* EXERCISE GOAL:
Text only, exactly as given: reproduce the entries below without their pictures.

* THE DATA:
▼
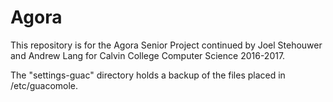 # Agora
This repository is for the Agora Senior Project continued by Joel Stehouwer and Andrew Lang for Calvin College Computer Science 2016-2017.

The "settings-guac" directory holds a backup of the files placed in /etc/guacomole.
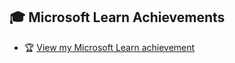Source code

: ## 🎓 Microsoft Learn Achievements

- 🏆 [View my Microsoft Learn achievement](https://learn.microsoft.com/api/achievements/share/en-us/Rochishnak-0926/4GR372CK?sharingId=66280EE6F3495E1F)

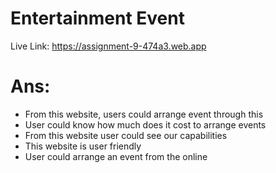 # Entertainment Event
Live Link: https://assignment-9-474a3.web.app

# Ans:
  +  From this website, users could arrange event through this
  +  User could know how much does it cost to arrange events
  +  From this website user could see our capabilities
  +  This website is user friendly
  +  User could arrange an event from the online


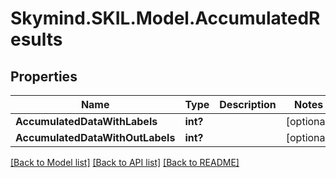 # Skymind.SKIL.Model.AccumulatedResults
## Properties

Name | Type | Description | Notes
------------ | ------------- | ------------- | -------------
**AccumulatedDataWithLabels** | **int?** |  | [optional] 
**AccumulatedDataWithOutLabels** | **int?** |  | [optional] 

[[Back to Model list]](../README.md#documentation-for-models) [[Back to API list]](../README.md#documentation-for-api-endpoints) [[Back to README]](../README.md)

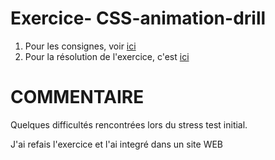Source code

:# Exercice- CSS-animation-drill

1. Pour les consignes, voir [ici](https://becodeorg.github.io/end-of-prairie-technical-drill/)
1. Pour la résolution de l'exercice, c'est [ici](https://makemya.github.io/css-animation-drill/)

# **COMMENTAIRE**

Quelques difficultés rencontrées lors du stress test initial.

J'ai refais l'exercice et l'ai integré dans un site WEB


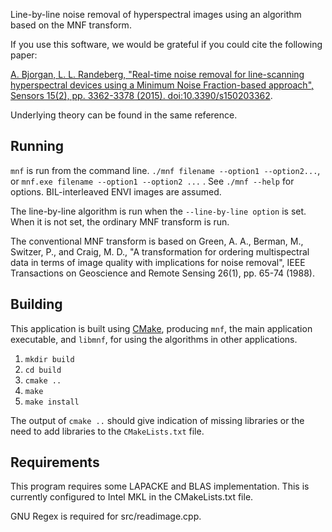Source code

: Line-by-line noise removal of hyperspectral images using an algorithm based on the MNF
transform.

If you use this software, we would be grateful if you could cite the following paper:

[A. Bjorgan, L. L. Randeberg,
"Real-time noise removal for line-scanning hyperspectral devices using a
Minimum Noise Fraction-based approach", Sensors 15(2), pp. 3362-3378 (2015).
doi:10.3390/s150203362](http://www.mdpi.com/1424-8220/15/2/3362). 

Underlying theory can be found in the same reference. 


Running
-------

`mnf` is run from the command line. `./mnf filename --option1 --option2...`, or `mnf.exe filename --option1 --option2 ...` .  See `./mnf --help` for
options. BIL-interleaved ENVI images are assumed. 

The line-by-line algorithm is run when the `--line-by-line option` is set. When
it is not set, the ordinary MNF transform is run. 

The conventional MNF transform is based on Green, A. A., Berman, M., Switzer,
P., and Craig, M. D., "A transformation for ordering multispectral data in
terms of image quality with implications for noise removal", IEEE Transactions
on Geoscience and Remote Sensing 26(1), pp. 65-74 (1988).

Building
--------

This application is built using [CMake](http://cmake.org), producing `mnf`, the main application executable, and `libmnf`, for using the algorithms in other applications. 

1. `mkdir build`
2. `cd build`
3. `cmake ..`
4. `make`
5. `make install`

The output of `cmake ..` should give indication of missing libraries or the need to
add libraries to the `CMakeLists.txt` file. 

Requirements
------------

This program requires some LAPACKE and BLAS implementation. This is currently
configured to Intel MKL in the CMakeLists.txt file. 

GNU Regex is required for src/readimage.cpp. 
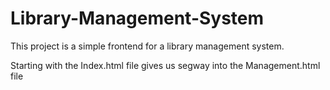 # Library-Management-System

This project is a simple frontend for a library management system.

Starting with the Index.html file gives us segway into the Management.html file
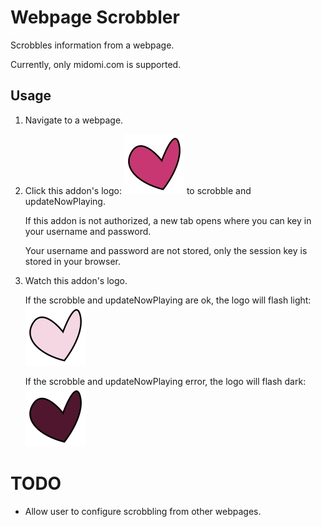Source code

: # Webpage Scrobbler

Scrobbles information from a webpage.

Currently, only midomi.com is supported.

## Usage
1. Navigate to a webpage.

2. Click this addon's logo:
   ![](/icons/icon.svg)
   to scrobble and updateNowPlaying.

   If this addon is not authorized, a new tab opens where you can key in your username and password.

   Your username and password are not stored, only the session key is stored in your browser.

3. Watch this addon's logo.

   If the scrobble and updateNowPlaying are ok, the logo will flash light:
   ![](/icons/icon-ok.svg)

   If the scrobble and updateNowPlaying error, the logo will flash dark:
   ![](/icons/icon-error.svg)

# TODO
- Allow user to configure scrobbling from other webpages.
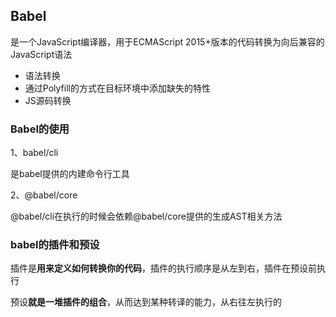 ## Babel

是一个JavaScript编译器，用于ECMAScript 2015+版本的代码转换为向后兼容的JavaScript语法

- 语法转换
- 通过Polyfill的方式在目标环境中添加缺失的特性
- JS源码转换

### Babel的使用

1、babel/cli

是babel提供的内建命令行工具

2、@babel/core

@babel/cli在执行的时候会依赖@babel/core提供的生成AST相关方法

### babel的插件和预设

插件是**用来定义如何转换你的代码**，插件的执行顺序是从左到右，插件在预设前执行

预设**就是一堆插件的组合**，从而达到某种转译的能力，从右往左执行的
▲
* OUTPUT FOR THIS EXERCISE:
 # Agora
This repository is for the Agora Senior Project continued by Joel Stehouwer and Andrew Lang for Calvin College Computer Science 2016-2017.

The "settings-guac" directory holds a backup of the files placed in /etc/guacomole.
Source code

: ## 🎓 Microsoft Learn Achievements

- 🏆 [View my Microsoft Learn achievement](https://learn.microsoft.com/api/achievements/share/en-us/Rochishnak-0926/4GR372CK?sharingId=66280EE6F3495E1F)

 # Entertainment Event
Live Link: https://assignment-9-474a3.web.app

# Ans:
  +  From this website, users could arrange event through this
  +  User could know how much does it cost to arrange events
  +  From this website user could see our capabilities
  +  This website is user friendly
  +  User could arrange an event from the online


 # Skymind.SKIL.Model.AccumulatedResults
## Properties

Name | Type | Description | Notes
------------ | ------------- | ------------- | -------------
**AccumulatedDataWithLabels** | **int?** |  | [optional] 
**AccumulatedDataWithOutLabels** | **int?** |  | [optional] 

[[Back to Model list]](../README.md#documentation-for-models) [[Back to API list]](../README.md#documentation-for-api-endpoints) [[Back to README]](../README.md)

Source code

:# Exercice- CSS-animation-drill

1. Pour les consignes, voir [ici](https://becodeorg.github.io/end-of-prairie-technical-drill/)
1. Pour la résolution de l'exercice, c'est [ici](https://makemya.github.io/css-animation-drill/)

# **COMMENTAIRE**

Quelques difficultés rencontrées lors du stress test initial.

J'ai refais l'exercice et l'ai integré dans un site WEB


Source code

: Line-by-line noise removal of hyperspectral images using an algorithm based on the MNF
transform.

If you use this software, we would be grateful if you could cite the following paper:

[A. Bjorgan, L. L. Randeberg,
"Real-time noise removal for line-scanning hyperspectral devices using a
Minimum Noise Fraction-based approach", Sensors 15(2), pp. 3362-3378 (2015).
doi:10.3390/s150203362](http://www.mdpi.com/1424-8220/15/2/3362). 

Underlying theory can be found in the same reference. 


Running
-------

`mnf` is run from the command line. `./mnf filename --option1 --option2...`, or `mnf.exe filename --option1 --option2 ...` .  See `./mnf --help` for
options. BIL-interleaved ENVI images are assumed. 

The line-by-line algorithm is run when the `--line-by-line option` is set. When
it is not set, the ordinary MNF transform is run. 

The conventional MNF transform is based on Green, A. A., Berman, M., Switzer,
P., and Craig, M. D., "A transformation for ordering multispectral data in
terms of image quality with implications for noise removal", IEEE Transactions
on Geoscience and Remote Sensing 26(1), pp. 65-74 (1988).

Building
--------

This application is built using [CMake](http://cmake.org), producing `mnf`, the main application executable, and `libmnf`, for using the algorithms in other applications. 

1. `mkdir build`
2. `cd build`
3. `cmake ..`
4. `make`
5. `make install`

The output of `cmake ..` should give indication of missing libraries or the need to
add libraries to the `CMakeLists.txt` file. 

Requirements
------------

This program requires some LAPACKE and BLAS implementation. This is currently
configured to Intel MKL in the CMakeLists.txt file. 

GNU Regex is required for src/readimage.cpp. 
 # Library-Management-System

This project is a simple frontend for a library management system.

Starting with the Index.html file gives us segway into the Management.html file
Source code

: # Webpage Scrobbler

Scrobbles information from a webpage.

Currently, only midomi.com is supported.

## Usage
1. Navigate to a webpage.

2. Click this addon's logo:
   ![](/icons/icon.svg)
   to scrobble and updateNowPlaying.

   If this addon is not authorized, a new tab opens where you can key in your username and password.

   Your username and password are not stored, only the session key is stored in your browser.

3. Watch this addon's logo.

   If the scrobble and updateNowPlaying are ok, the logo will flash light:
   ![](/icons/icon-ok.svg)

   If the scrobble and updateNowPlaying error, the logo will flash dark:
   ![](/icons/icon-error.svg)

# TODO
- Allow user to configure scrobbling from other webpages.
 ## Babel

是一个JavaScript编译器，用于ECMAScript 2015+版本的代码转换为向后兼容的JavaScript语法

- 语法转换
- 通过Polyfill的方式在目标环境中添加缺失的特性
- JS源码转换

### Babel的使用

1、babel/cli

是babel提供的内建命令行工具

2、@babel/core

@babel/cli在执行的时候会依赖@babel/core提供的生成AST相关方法

### babel的插件和预设

插件是**用来定义如何转换你的代码**，插件的执行顺序是从左到右，插件在预设前执行

预设**就是一堆插件的组合**，从而达到某种转译的能力，从右往左执行的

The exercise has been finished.